Task goal: Please copy every line from the following entries in which the word "visit" appears.

|---|

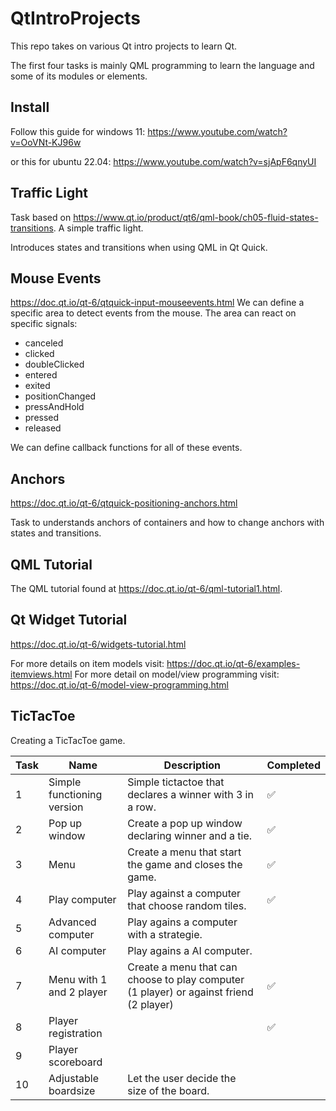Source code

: # QtIntroProjects
This repo takes on various Qt intro projects to learn Qt. 

The first four tasks is mainly QML programming to learn the language and some of its modules or elements. 

## Install
Follow this guide for windows 11:
https://www.youtube.com/watch?v=OoVNt-KJ96w

or this for ubuntu 22.04:
https://www.youtube.com/watch?v=sjApF6qnyUI

## Traffic Light
Task based on https://www.qt.io/product/qt6/qml-book/ch05-fluid-states-transitions. A simple traffic light.  

Introduces states and transitions when using QML in Qt Quick. 

## Mouse Events
https://doc.qt.io/qt-6/qtquick-input-mouseevents.html
We can define a specific area to detect events from the mouse. The area can react on specific signals:
- canceled
- clicked
- doubleClicked
- entered
- exited
- positionChanged
- pressAndHold
- pressed
- released
    
We can define callback functions for all of these events. 


## Anchors
https://doc.qt.io/qt-6/qtquick-positioning-anchors.html

Task to understands anchors of containers and how to change anchors with states and transitions. 


##  QML Tutorial
The QML tutorial found at https://doc.qt.io/qt-6/qml-tutorial1.html. 


## Qt Widget Tutorial
https://doc.qt.io/qt-6/widgets-tutorial.html

For more details on item models visit: https://doc.qt.io/qt-6/examples-itemviews.html
For more detail on model/view programming visit: https://doc.qt.io/qt-6/model-view-programming.html



## TicTacToe
Creating a TicTacToe game. 

| Task  | Name | Description | Completed |
| ------------- |  ------------- | ------------- | ------------- |
| 1 | Simple functioning version | Simple tictactoe that declares a winner with 3 in a row.  | ✅ |
| 2 | Pop up window| Create a pop up window declaring winner and a tie.| ✅ |
| 3   | Menu| Create a menu that start the game and closes the game.  | ✅ |
| 4   | Play computer | Play against a computer that choose random tiles. | ✅ |
| 5 | Advanced computer | Play agains a computer with a strategie. | | 
| 6 | AI computer | Play agains a AI computer. | | 
| 7   | Menu with 1 and 2 player | Create a menu that can choose to play computer (1 player) or against friend (2 player) | ✅ |
| 8 | Player registration | | ✅  |
| 9 | Player scoreboard | |  |
| 10 | Adjustable boardsize | Let the user decide the size of the board. |  |



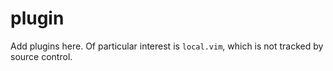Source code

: # plugin

Add plugins here.  Of particular interest is `local.vim`, which is not tracked by source control.
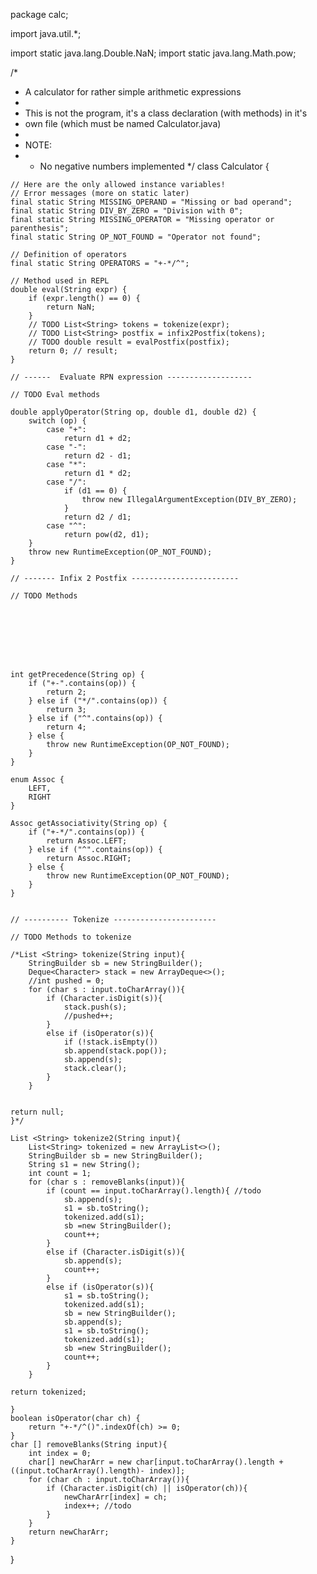 package calc;

import java.util.*;

import static java.lang.Double.NaN;
import static java.lang.Math.pow;


/*
 *   A calculator for rather simple arithmetic expressions
 *
 *   This is not the program, it's a class declaration (with methods) in it's
 *   own file (which must be named Calculator.java)
 *
 *   NOTE:
 *   - No negative numbers implemented
 */
class Calculator {

    // Here are the only allowed instance variables!
    // Error messages (more on static later)
    final static String MISSING_OPERAND = "Missing or bad operand";
    final static String DIV_BY_ZERO = "Division with 0";
    final static String MISSING_OPERATOR = "Missing operator or parenthesis";
    final static String OP_NOT_FOUND = "Operator not found";

    // Definition of operators
    final static String OPERATORS = "+-*/^";

    // Method used in REPL
    double eval(String expr) {
        if (expr.length() == 0) {
            return NaN;
        }
        // TODO List<String> tokens = tokenize(expr);
        // TODO List<String> postfix = infix2Postfix(tokens);
        // TODO double result = evalPostfix(postfix);
        return 0; // result;
    }

    // ------  Evaluate RPN expression -------------------

    // TODO Eval methods

    double applyOperator(String op, double d1, double d2) {
        switch (op) {
            case "+":
                return d1 + d2;
            case "-":
                return d2 - d1;
            case "*":
                return d1 * d2;
            case "/":
                if (d1 == 0) {
                    throw new IllegalArgumentException(DIV_BY_ZERO);
                }
                return d2 / d1;
            case "^":
                return pow(d2, d1);
        }
        throw new RuntimeException(OP_NOT_FOUND);
    }

    // ------- Infix 2 Postfix ------------------------

    // TODO Methods








    int getPrecedence(String op) {
        if ("+-".contains(op)) {
            return 2;
        } else if ("*/".contains(op)) {
            return 3;
        } else if ("^".contains(op)) {
            return 4;
        } else {
            throw new RuntimeException(OP_NOT_FOUND);
        }
    }

    enum Assoc {
        LEFT,
        RIGHT
    }

    Assoc getAssociativity(String op) {
        if ("+-*/".contains(op)) {
            return Assoc.LEFT;
        } else if ("^".contains(op)) {
            return Assoc.RIGHT;
        } else {
            throw new RuntimeException(OP_NOT_FOUND);
        }
    }


    // ---------- Tokenize -----------------------

    // TODO Methods to tokenize

    /*List <String> tokenize(String input){
        StringBuilder sb = new StringBuilder();
        Deque<Character> stack = new ArrayDeque<>();
        //int pushed = 0;
        for (char s : input.toCharArray()){
            if (Character.isDigit(s)){
                stack.push(s);
                //pushed++;
            }
            else if (isOperator(s)){
                if (!stack.isEmpty())
                sb.append(stack.pop());
                sb.append(s);
                stack.clear();
            }
        }


    return null;
    }*/

    List <String> tokenize2(String input){
        List<String> tokenized = new ArrayList<>();
        StringBuilder sb = new StringBuilder();
        String s1 = new String();
        int count = 1;
        for (char s : removeBlanks(input)){
            if (count == input.toCharArray().length){ //todo
                sb.append(s);
                s1 = sb.toString();
                tokenized.add(s1);
                sb =new StringBuilder();
                count++;
            }
            else if (Character.isDigit(s)){
                sb.append(s);
                count++;
            }
            else if (isOperator(s)){
                s1 = sb.toString();
                tokenized.add(s1);
                sb = new StringBuilder();
                sb.append(s);
                s1 = sb.toString();
                tokenized.add(s1);
                sb =new StringBuilder();
                count++;
            }
        }

    return tokenized;

    }
    boolean isOperator(char ch) {
        return "+-*/^()".indexOf(ch) >= 0;
    }
    char [] removeBlanks(String input){
        int index = 0;
        char[] newCharArr = new char[input.toCharArray().length + ((input.toCharArray().length)- index)];
        for (char ch : input.toCharArray()){
            if (Character.isDigit(ch) || isOperator(ch)){
                newCharArr[index] = ch;
                index++; //todo
            }
        }
        return newCharArr;
    }



}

|---|

Exercise response:
For more details on item models visit: https://doc.qt.io/qt-6/examples-itemviews.html
For more detail on model/view programming visit: https://doc.qt.io/qt-6/model-view-programming.html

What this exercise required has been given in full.